#### EXERCISE DETAILS:
When you reach the records below, repeat each one exactly as written.

Collected data:
+++
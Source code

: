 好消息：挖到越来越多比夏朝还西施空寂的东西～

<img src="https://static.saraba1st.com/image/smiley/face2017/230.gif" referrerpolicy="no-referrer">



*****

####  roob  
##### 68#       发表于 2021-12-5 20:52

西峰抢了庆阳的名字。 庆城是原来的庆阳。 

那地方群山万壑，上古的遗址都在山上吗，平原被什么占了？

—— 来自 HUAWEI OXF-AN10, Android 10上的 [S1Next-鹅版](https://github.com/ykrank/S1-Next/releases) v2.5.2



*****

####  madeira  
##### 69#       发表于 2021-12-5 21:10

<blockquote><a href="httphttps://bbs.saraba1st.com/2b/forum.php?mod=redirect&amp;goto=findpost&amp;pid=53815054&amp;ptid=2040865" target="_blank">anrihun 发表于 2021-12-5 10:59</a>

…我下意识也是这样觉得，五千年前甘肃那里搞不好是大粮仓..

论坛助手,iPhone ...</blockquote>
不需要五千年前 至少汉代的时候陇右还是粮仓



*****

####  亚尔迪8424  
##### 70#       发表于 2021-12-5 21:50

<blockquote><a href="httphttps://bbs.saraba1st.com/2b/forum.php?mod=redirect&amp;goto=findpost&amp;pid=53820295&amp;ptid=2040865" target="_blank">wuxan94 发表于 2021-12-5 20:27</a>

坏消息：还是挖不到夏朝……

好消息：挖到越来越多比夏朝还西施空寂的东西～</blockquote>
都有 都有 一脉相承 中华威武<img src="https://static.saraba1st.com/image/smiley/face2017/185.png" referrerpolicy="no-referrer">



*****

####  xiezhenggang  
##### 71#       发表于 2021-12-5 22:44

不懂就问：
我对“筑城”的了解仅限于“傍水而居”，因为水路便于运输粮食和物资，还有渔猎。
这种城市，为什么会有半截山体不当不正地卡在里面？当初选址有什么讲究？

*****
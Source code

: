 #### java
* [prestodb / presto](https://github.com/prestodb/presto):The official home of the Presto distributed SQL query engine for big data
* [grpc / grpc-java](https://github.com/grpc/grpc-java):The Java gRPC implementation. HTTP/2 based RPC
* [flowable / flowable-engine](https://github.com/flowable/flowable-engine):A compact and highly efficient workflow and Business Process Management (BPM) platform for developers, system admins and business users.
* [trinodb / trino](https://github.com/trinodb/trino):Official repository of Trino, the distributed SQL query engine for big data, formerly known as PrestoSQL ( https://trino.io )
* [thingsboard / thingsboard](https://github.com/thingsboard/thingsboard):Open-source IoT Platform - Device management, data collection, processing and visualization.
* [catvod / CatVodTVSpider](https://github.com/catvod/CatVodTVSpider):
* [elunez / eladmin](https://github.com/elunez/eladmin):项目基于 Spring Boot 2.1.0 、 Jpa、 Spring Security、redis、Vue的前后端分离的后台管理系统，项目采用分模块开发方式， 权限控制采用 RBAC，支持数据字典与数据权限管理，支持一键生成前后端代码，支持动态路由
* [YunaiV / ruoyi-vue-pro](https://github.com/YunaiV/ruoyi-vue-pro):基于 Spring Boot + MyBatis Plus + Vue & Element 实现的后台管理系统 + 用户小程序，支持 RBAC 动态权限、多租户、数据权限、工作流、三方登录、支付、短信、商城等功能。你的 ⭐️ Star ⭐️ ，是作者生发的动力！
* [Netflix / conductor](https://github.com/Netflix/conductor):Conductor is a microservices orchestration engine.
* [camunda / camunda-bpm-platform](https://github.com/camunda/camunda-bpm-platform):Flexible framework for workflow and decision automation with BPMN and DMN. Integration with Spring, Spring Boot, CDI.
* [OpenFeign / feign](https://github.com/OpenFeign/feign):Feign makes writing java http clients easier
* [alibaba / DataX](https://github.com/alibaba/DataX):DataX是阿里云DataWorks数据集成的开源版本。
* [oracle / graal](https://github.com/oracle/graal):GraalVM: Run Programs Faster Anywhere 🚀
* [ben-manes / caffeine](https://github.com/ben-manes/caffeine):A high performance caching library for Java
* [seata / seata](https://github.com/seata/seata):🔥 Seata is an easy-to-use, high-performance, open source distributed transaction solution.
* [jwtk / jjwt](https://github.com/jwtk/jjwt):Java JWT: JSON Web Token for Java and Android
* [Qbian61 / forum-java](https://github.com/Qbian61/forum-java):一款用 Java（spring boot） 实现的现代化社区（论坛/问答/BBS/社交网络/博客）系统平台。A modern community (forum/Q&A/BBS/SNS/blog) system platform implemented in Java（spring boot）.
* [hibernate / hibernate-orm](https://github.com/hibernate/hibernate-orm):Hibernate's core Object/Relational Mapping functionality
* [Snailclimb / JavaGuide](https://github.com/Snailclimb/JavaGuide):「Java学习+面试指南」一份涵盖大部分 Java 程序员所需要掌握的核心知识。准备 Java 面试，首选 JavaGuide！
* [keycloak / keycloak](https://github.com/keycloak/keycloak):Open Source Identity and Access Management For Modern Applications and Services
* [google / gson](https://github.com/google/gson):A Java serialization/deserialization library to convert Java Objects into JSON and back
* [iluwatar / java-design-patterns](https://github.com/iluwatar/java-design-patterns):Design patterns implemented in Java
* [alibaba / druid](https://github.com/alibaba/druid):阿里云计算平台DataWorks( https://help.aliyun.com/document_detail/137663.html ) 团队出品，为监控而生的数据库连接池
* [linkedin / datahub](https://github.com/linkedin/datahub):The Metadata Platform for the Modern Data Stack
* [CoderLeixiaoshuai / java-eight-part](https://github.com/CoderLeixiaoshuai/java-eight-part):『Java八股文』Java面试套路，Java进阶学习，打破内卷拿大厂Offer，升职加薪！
+++
#### ANSWER FOR THIS EXERCISE:
Source code

: 好消息：挖到越来越多比夏朝还西施空寂的东西～

<img src="https://static.saraba1st.com/image/smiley/face2017/230.gif" referrerpolicy="no-referrer">



*****

####  roob  
##### 68#       发表于 2021-12-5 20:52

西峰抢了庆阳的名字。 庆城是原来的庆阳。 

那地方群山万壑，上古的遗址都在山上吗，平原被什么占了？

—— 来自 HUAWEI OXF-AN10, Android 10上的 [S1Next-鹅版](https://github.com/ykrank/S1-Next/releases) v2.5.2



*****

####  madeira  
##### 69#       发表于 2021-12-5 21:10

<blockquote><a href="httphttps://bbs.saraba1st.com/2b/forum.php?mod=redirect&amp;goto=findpost&amp;pid=53815054&amp;ptid=2040865" target="_blank">anrihun 发表于 2021-12-5 10:59</a>

…我下意识也是这样觉得，五千年前甘肃那里搞不好是大粮仓..

论坛助手,iPhone ...</blockquote>
不需要五千年前 至少汉代的时候陇右还是粮仓



*****

####  亚尔迪8424  
##### 70#       发表于 2021-12-5 21:50

<blockquote><a href="httphttps://bbs.saraba1st.com/2b/forum.php?mod=redirect&amp;goto=findpost&amp;pid=53820295&amp;ptid=2040865" target="_blank">wuxan94 发表于 2021-12-5 20:27</a>

坏消息：还是挖不到夏朝……

好消息：挖到越来越多比夏朝还西施空寂的东西～</blockquote>
都有 都有 一脉相承 中华威武<img src="https://static.saraba1st.com/image/smiley/face2017/185.png" referrerpolicy="no-referrer">



*****

####  xiezhenggang  
##### 71#       发表于 2021-12-5 22:44

不懂就问：
我对“筑城”的了解仅限于“傍水而居”，因为水路便于运输粮食和物资，还有渔猎。
这种城市，为什么会有半截山体不当不正地卡在里面？当初选址有什么讲究？

*****
Source code

: #### java
* [prestodb / presto](https://github.com/prestodb/presto):The official home of the Presto distributed SQL query engine for big data
* [grpc / grpc-java](https://github.com/grpc/grpc-java):The Java gRPC implementation. HTTP/2 based RPC
* [flowable / flowable-engine](https://github.com/flowable/flowable-engine):A compact and highly efficient workflow and Business Process Management (BPM) platform for developers, system admins and business users.
* [trinodb / trino](https://github.com/trinodb/trino):Official repository of Trino, the distributed SQL query engine for big data, formerly known as PrestoSQL ( https://trino.io )
* [thingsboard / thingsboard](https://github.com/thingsboard/thingsboard):Open-source IoT Platform - Device management, data collection, processing and visualization.
* [catvod / CatVodTVSpider](https://github.com/catvod/CatVodTVSpider):
* [elunez / eladmin](https://github.com/elunez/eladmin):项目基于 Spring Boot 2.1.0 、 Jpa、 Spring Security、redis、Vue的前后端分离的后台管理系统，项目采用分模块开发方式， 权限控制采用 RBAC，支持数据字典与数据权限管理，支持一键生成前后端代码，支持动态路由
* [YunaiV / ruoyi-vue-pro](https://github.com/YunaiV/ruoyi-vue-pro):基于 Spring Boot + MyBatis Plus + Vue & Element 实现的后台管理系统 + 用户小程序，支持 RBAC 动态权限、多租户、数据权限、工作流、三方登录、支付、短信、商城等功能。你的 ⭐️ Star ⭐️ ，是作者生发的动力！
* [Netflix / conductor](https://github.com/Netflix/conductor):Conductor is a microservices orchestration engine.
* [camunda / camunda-bpm-platform](https://github.com/camunda/camunda-bpm-platform):Flexible framework for workflow and decision automation with BPMN and DMN. Integration with Spring, Spring Boot, CDI.
* [OpenFeign / feign](https://github.com/OpenFeign/feign):Feign makes writing java http clients easier
* [alibaba / DataX](https://github.com/alibaba/DataX):DataX是阿里云DataWorks数据集成的开源版本。
* [oracle / graal](https://github.com/oracle/graal):GraalVM: Run Programs Faster Anywhere 🚀
* [ben-manes / caffeine](https://github.com/ben-manes/caffeine):A high performance caching library for Java
* [seata / seata](https://github.com/seata/seata):🔥 Seata is an easy-to-use, high-performance, open source distributed transaction solution.
* [jwtk / jjwt](https://github.com/jwtk/jjwt):Java JWT: JSON Web Token for Java and Android
* [Qbian61 / forum-java](https://github.com/Qbian61/forum-java):一款用 Java（spring boot） 实现的现代化社区（论坛/问答/BBS/社交网络/博客）系统平台。A modern community (forum/Q&A/BBS/SNS/blog) system platform implemented in Java（spring boot）.
* [hibernate / hibernate-orm](https://github.com/hibernate/hibernate-orm):Hibernate's core Object/Relational Mapping functionality
* [Snailclimb / JavaGuide](https://github.com/Snailclimb/JavaGuide):「Java学习+面试指南」一份涵盖大部分 Java 程序员所需要掌握的核心知识。准备 Java 面试，首选 JavaGuide！
* [keycloak / keycloak](https://github.com/keycloak/keycloak):Open Source Identity and Access Management For Modern Applications and Services
* [google / gson](https://github.com/google/gson):A Java serialization/deserialization library to convert Java Objects into JSON and back
* [iluwatar / java-design-patterns](https://github.com/iluwatar/java-design-patterns):Design patterns implemented in Java
* [alibaba / druid](https://github.com/alibaba/druid):阿里云计算平台DataWorks( https://help.aliyun.com/document_detail/137663.html ) 团队出品，为监控而生的数据库连接池
* [linkedin / datahub](https://github.com/linkedin/datahub):The Metadata Platform for the Modern Data Stack
* [CoderLeixiaoshuai / java-eight-part](https://github.com/CoderLeixiaoshuai/java-eight-part):『Java八股文』Java面试套路，Java进阶学习，打破内卷拿大厂Offer，升职加薪！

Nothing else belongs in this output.